EXERCISE
Nothing may be changed. Give the entries below again exactly.

SUPPLIED RECORDS

-- Opening Marker --

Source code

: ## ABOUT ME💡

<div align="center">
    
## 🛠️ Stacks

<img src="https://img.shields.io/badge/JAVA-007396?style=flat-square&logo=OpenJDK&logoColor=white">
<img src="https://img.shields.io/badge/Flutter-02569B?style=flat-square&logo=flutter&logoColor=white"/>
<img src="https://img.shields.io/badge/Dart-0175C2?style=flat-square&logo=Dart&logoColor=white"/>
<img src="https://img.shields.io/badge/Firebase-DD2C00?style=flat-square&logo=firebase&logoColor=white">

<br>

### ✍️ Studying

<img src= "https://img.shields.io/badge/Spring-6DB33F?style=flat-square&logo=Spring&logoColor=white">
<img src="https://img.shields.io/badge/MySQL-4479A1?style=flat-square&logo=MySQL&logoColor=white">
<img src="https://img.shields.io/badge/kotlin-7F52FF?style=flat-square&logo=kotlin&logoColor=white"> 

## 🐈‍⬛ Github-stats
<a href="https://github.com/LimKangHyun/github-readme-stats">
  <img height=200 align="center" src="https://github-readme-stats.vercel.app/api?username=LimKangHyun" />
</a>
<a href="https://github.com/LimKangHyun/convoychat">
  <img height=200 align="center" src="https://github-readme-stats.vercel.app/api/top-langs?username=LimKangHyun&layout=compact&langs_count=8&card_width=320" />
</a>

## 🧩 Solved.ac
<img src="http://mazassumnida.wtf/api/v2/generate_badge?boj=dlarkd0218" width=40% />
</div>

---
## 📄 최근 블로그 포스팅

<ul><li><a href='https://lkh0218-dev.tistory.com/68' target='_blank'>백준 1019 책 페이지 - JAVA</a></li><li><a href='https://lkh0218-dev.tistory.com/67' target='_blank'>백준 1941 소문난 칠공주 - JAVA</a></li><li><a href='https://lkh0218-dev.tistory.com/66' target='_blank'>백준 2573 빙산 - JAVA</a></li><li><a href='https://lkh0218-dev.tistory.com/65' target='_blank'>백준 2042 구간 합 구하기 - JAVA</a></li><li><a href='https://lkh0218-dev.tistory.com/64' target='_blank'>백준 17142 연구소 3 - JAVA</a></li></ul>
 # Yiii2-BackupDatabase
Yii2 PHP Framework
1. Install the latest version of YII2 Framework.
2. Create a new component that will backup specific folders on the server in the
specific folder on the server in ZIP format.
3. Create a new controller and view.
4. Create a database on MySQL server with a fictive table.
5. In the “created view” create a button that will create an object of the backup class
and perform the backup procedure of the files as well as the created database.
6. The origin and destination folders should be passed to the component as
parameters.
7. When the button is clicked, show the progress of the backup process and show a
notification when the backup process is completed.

-- Closing Marker --

SOLVED EXERCISE
Source code

: ## ABOUT ME💡

<div align="center">
    
## 🛠️ Stacks

<img src="https://img.shields.io/badge/JAVA-007396?style=flat-square&logo=OpenJDK&logoColor=white">
<img src="https://img.shields.io/badge/Flutter-02569B?style=flat-square&logo=flutter&logoColor=white"/>
<img src="https://img.shields.io/badge/Dart-0175C2?style=flat-square&logo=Dart&logoColor=white"/>
<img src="https://img.shields.io/badge/Firebase-DD2C00?style=flat-square&logo=firebase&logoColor=white">

<br>

### ✍️ Studying

<img src= "https://img.shields.io/badge/Spring-6DB33F?style=flat-square&logo=Spring&logoColor=white">
<img src="https://img.shields.io/badge/MySQL-4479A1?style=flat-square&logo=MySQL&logoColor=white">
<img src="https://img.shields.io/badge/kotlin-7F52FF?style=flat-square&logo=kotlin&logoColor=white"> 

## 🐈‍⬛ Github-stats
<a href="https://github.com/LimKangHyun/github-readme-stats">
  <img height=200 align="center" src="https://github-readme-stats.vercel.app/api?username=LimKangHyun" />
</a>
<a href="https://github.com/LimKangHyun/convoychat">
  <img height=200 align="center" src="https://github-readme-stats.vercel.app/api/top-langs?username=LimKangHyun&layout=compact&langs_count=8&card_width=320" />
</a>

## 🧩 Solved.ac
<img src="http://mazassumnida.wtf/api/v2/generate_badge?boj=dlarkd0218" width=40% />
</div>

---
## 📄 최근 블로그 포스팅

<ul><li><a href='https://lkh0218-dev.tistory.com/68' target='_blank'>백준 1019 책 페이지 - JAVA</a></li><li><a href='https://lkh0218-dev.tistory.com/67' target='_blank'>백준 1941 소문난 칠공주 - JAVA</a></li><li><a href='https://lkh0218-dev.tistory.com/66' target='_blank'>백준 2573 빙산 - JAVA</a></li><li><a href='https://lkh0218-dev.tistory.com/65' target='_blank'>백준 2042 구간 합 구하기 - JAVA</a></li><li><a href='https://lkh0218-dev.tistory.com/64' target='_blank'>백준 17142 연구소 3 - JAVA</a></li></ul>
 # Yiii2-BackupDatabase
Yii2 PHP Framework
1. Install the latest version of YII2 Framework.
2. Create a new component that will backup specific folders on the server in the
specific folder on the server in ZIP format.
3. Create a new controller and view.
4. Create a database on MySQL server with a fictive table.
5. In the “created view” create a button that will create an object of the backup class
and perform the backup procedure of the files as well as the created database.
6. The origin and destination folders should be passed to the component as
parameters.
7. When the button is clicked, show the progress of the backup process and show a
notification when the backup process is completed.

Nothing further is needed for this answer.